Two salient facts about blueberry farming: one, it is not for wimps; two, it is not for get-rich-quick merchants. John Seager's daughter was nearly swallowed up by bogland as a small child. Just a few months ago, he himself would have been sucked under if there hadn't been someone in the vicinity strong enough to pull him free. Add to that the minor consideration that at certain times you may get eaten alive by midges.
Strolling past a rugged one-acre patch on his Derryvilla farm, set among old Bord na Mona bogland near Portarlington, John Seager comments that it has taken three winters, not to produce a crop there, but merely to make it "plantable".
Having drained and levelled the land and provided a shelter belt of some kind, a bush - already three years old when planted - will only be allowed to give fruit in its third season and that's providing it survives rabbits and hares, rain and frost, vine weevil and grower's despair.
"It takes five years to see the plants establish and seven to start covering their costs," he says without a trace of self-pity. Even to the most innumerate observer, blueberries are not a commercial proposition. Not yet, anyway.

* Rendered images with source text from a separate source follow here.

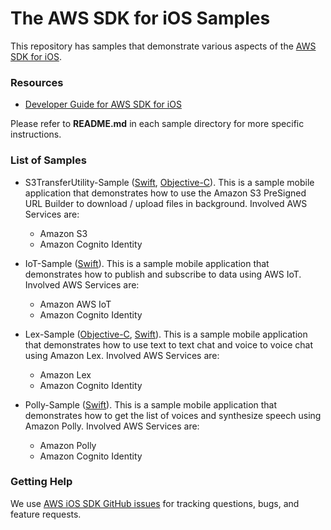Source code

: # The AWS SDK for iOS Samples

This repository has samples that demonstrate various aspects of the [AWS SDK for iOS](https://github.com/aws-amplify/aws-sdk-ios).

### Resources

* [Developer Guide for AWS SDK for iOS](https://aws-amplify.github.io/docs/ios/start)

Please refer to **README.md** in each sample directory for more specific instructions.

### List of Samples

* S3TransferUtility-Sample ([Swift](https://github.com/awslabs/aws-sdk-ios-samples/tree/main/S3TransferUtility-Sample/Swift/), [Objective-C](https://github.com/awslabs/aws-sdk-ios-samples/tree/main/S3TransferUtility-Sample/Objective-C/)). This is a sample mobile application that demonstrates how to use the Amazon S3 PreSigned URL Builder to download / upload files in background. Involved AWS Services are:
  + Amazon S3
  + Amazon Cognito Identity

* IoT-Sample ([Swift](https://github.com/awslabs/aws-sdk-ios-samples/tree/main/IoT-Sample/Swift/)). This is a sample mobile application that demonstrates how to publish and subscribe to data using AWS IoT. Involved AWS Services are:
  + Amazon AWS IoT
  + Amazon Cognito Identity

* Lex-Sample ([Objective-C](https://github.com/awslabs/aws-sdk-ios-samples/tree/main/Lex-Sample/ObjC/), [Swift](https://github.com/awslabs/aws-sdk-ios-samples/tree/main/Lex-Sample/swift-3/)). This is a sample mobile application that demonstrates how to use text to text chat and voice to voice chat using Amazon Lex. Involved AWS Services are:
  + Amazon Lex
  + Amazon Cognito Identity

* Polly-Sample ([Swift](https://github.com/awslabs/aws-sdk-ios-samples/tree/main/Polly-Sample/Swift/)). This is a sample mobile application that demonstrates how to get the list of voices and synthesize speech using Amazon Polly. Involved AWS Services are:
  + Amazon Polly
  + Amazon Cognito Identity

### Getting Help

We use [AWS iOS SDK GitHub issues](https://github.com/aws-amplify/aws-sdk-ios/issues) for tracking questions, bugs, and feature requests.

But John Seager will not be denied. He retired early after 34 years as a research officer with Teagasc to pursue a dream first envisaged nearly 50 years earlier by Dr J.G.D. Lamb, a senior researcher with An Foras Taluntais.
In his trips to the US, Dr Lamb had noted blueberries as a crop for impoverished communities. Today John Seager sees them as the great hope for underdeveloped bogland. "They need acid conditions - a pH as close as possible to 4.5 to 5.0 - and we have very little land other than bogland in that range". But bogland is a trial. "It's getting on to the land that's the problem," he says. "Machines sink in it for example."
With 15 growers in Ireland on a total of 39 acres, he is the most advanced, currently producing about 90 per cent of the national yield on 13 acres. But because experience and research of blueberry production are in their infancy in Irish conditions, trial and error is the only way to proceed.
Slowly, painfully, he has managed to build yields up to an average of two tonnes per acre, still minimal compared to the norm of four to five tonnes for most fruits and a telling reason wholesalers have to pay up to £4 a kilo for Irish blueberries and why so few people manage to get their hands on this beautiful, luscious fruit.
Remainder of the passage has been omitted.